Entre seus achados, descobriu que as principais notícias sobre cheias e secas na região do Alto Solimões, no Amazonas, entre 1999 e 2017, sequer citam as consequências para o povo indígena. “As informações também não chegam até eles. Além disso, muitos desses lugares não têm telefone ou internet. O Estado tem que se preocupar em colocar informações dentro dessas comunidades que não têm esse tipo de serviço”, diz. Ela destaca que falta ajuda institucional para ajudar as comunidades a se preparar para eventos extremos.
Os povos indígenas são afetados pela degradação ambiental e, concomitantemente, a floresta sofre com o enfraquecimento dessas comunidades. “Uma vez que elas são fragilizadas, como no caso dos Yanomami, a floresta sofre também, porque você deixa de ter os guardiões desse ecossistema, que alertam quando há invasão, garimpo ilegal e fogo”, analisa a diretora-adjunta de ciência do Instituto de Pesquisa Ambiental da Amazônia (Ipam), Patrícia Pinho.
Em 2017, o Ipam lançou o aplicativo Alerta Clima Indígena, que emite alertas sobre focos de desmatamento e fogo em territórios indígenas. Ele envia alertas automaticamente por meio de informações de satélite, sem necessidade de sinal de internet, e também é alimentado por informações dos próprios indígenas. “Especialmente os brigadistas indígenas têm utilizado essas informações para combater incêndios florestais, porque, dentro das terras indígenas, o combate é, muitas vezes, complicado pela logística”, detalha a coordenadora da agenda indígena do Ipam, Martha Fellows.
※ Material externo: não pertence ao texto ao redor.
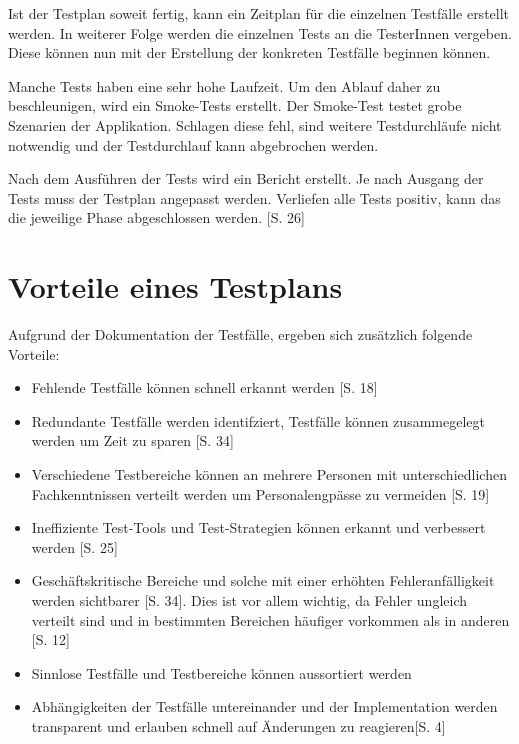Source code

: \documentclass[a4paper,bibtotoc,oneside]{scrbook}
\begin{document}
Ist der Testplan soweit fertig, kann ein Zeitplan für die einzelnen Testfälle erstellt werden. In weiterer Folge werden die einzelnen Tests an die TesterInnen vergeben. Diese können nun mit der Erstellung der konkreten Testfälle beginnen können.

Manche Tests haben eine sehr hohe Laufzeit. Um den Ablauf daher zu beschleunigen, wird ein Smoke-Tests erstellt. Der Smoke-Test testet grobe Szenarien der Applikation. Schlagen diese fehl, sind weitere Testdurchläufe nicht notwendig und der Testdurchlauf kann abgebrochen werden. 

Nach dem Ausführen der Tests wird ein Bericht erstellt. Je nach Ausgang der Tests muss der Testplan angepasst werden. Verliefen alle Tests positiv, kann das die jeweilige Phase abgeschlossen werden. \cite{eval_regression}[S. 26]


\section{Vorteile eines Testplans}

Aufgrund der Dokumentation der Testfälle, ergeben sich zusätzlich folgende Vorteile:

\begin{itemize}
	\item Fehlende Testfälle können schnell erkannt werden \cite{test_large_systems}[S. 18]
	\item Redundante Testfälle werden identifziert, Testfälle können zusammegelegt werden um Zeit zu sparen \cite{testing_apps_on_web}[S. 34]
	\item Verschiedene Testbereiche können an mehrere Personen mit unterschiedlichen Fachkenntnissen verteilt werden um Personalengpässe zu vermeiden \cite{test_large_systems}[S. 19]
	\item Ineffiziente Test-Tools und Test-Strategien können erkannt und verbessert werden \cite{eval_regression}[S. 25]
	\item Geschäftskritische Bereiche und solche mit einer erhöhten  Fehleranfälligkeit werden sichtbarer \cite{testing_apps_on_web}[S. 34]. Dies ist vor allem wichtig, da Fehler ungleich verteilt sind und in bestimmten Bereichen häufiger vorkommen als in anderen \cite{eval_regression}[S. 12]
	\item Sinnlose Testfälle und Testbereiche können aussortiert werden 
	\item Abhängigkeiten der Testfälle untereinander und der Implementation werden transparent und erlauben schnell auf Änderungen zu reagieren\cite{test_auto}[S. 4]
\end{itemize}
\end{document}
Há anos, o líder Davi Kopenawa Yanomami, um dos maiores nomes da causa indígena no país, denuncia que as mudanças climáticas são evidentes para o seu povo, já que as chuvas, por exemplo, tornaram-se mais imprevisíveis. O climatologista José Marengo, coordenador geral de Pesquisa e Desenvolvimento do Centro Nacional de Monitoramento e Alertas de Desastres Naturais (Cemaden) e membro da Academia Mundial de Ciências, pontua que é claro que algo está ocorrendo com o clima.
“No caso dos Yanomami, além disso, você polui os rios, cada vez mais rasos, com o garimpo. A ação humana está piorando os efeitos das mudanças climáticas”, diz o especialista.